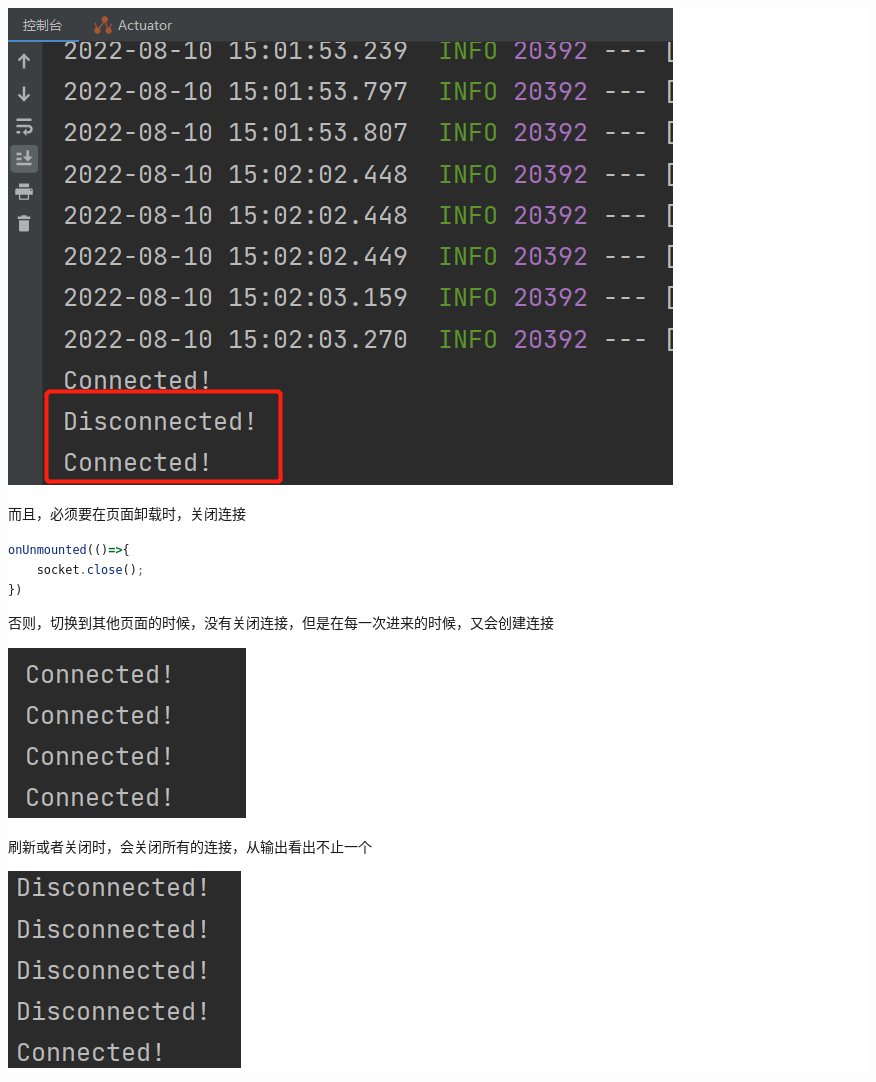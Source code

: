 ![image-20220810150242024](实现微服务：匹配系统.assets/image-20220810150242024.png)

而且，必须要在页面卸载时，关闭连接

```js
onUnmounted(()=>{
	socket.close();
})
```

否则，切换到其他页面的时候，没有关闭连接，但是在每一次进来的时候，又会创建连接

![image-20220810150549415](实现微服务：匹配系统.assets/image-20220810150549415.png)

刷新或者关闭时，会关闭所有的连接，从输出看出不止一个

![image-20220810150637938](实现微服务：匹配系统.assets/image-20220810150637938.png)
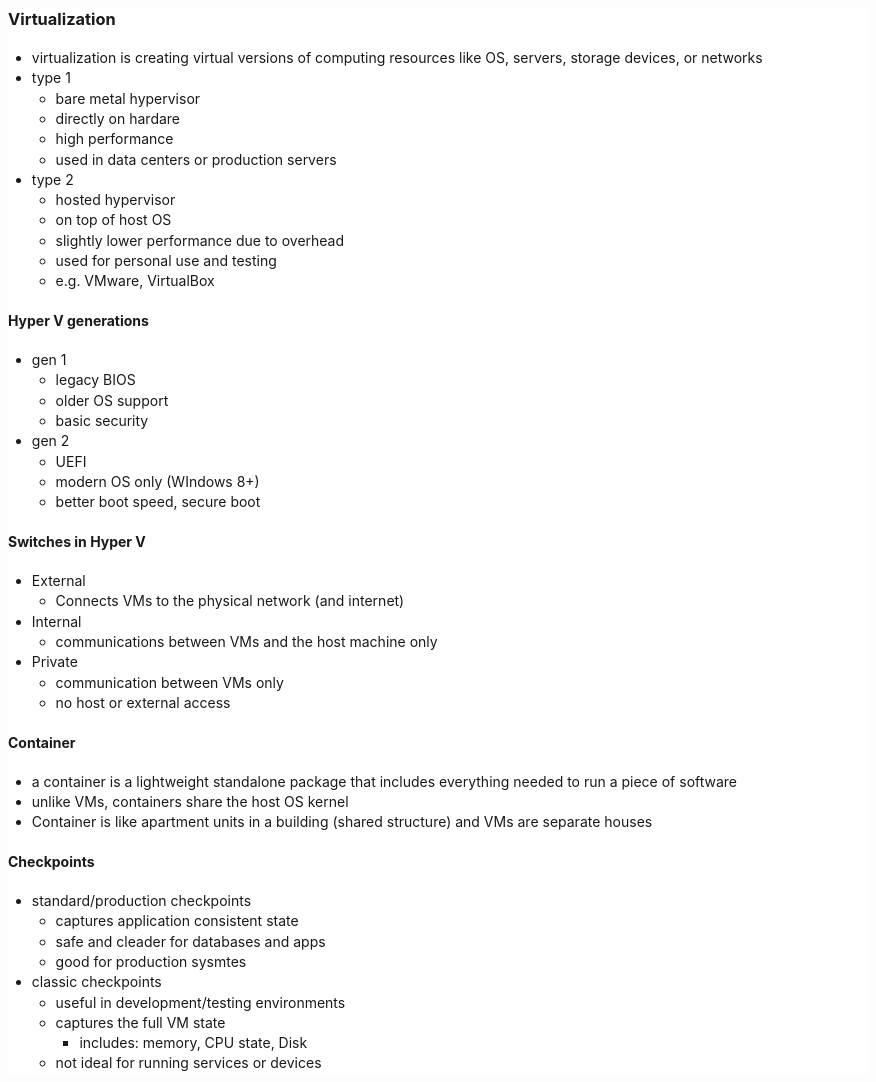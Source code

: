 ### Virtualization
- virtualization is creating virtual versions of computing resources like OS, servers, storage devices, or networks 
- type 1
	- bare metal hypervisor
	- directly on hardare
	- high performance
	- used in data centers or production servers
- type 2
	- hosted hypervisor
	- on top of host OS
	- slightly lower performance due to overhead
	- used for personal use and testing
	- e.g. VMware, VirtualBox 

#### Hyper V generations
- gen 1
	- legacy BIOS
	- older OS support
	- basic security
- gen 2
	- UEFI 
	- modern OS only (WIndows 8+)
	- better boot speed, secure boot 

#### Switches in Hyper V
- External
	- Connects VMs to the physical network (and internet)
- Internal
	- communications between VMs and the host machine only
- Private
	- communication between VMs only
	- no host or external access

#### Container
- a container is a lightweight standalone package that includes everything needed to run a piece of software
- unlike VMs, containers share the host OS kernel 
- Container is like apartment units in a building (shared structure) and VMs are separate houses

#### Checkpoints
- standard/production checkpoints
	- captures application consistent state
	- safe and cleader for databases and apps
	- good for production sysmtes
- classic checkpoints 
	- useful in development/testing environments
	- captures the full VM state
		- includes: memory, CPU state, Disk
	- not ideal for running services or devices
-*-*-
**Problem to work on**
Going through the material, find each line with the string "performance". Then state only how many there are.

**Task solution**
2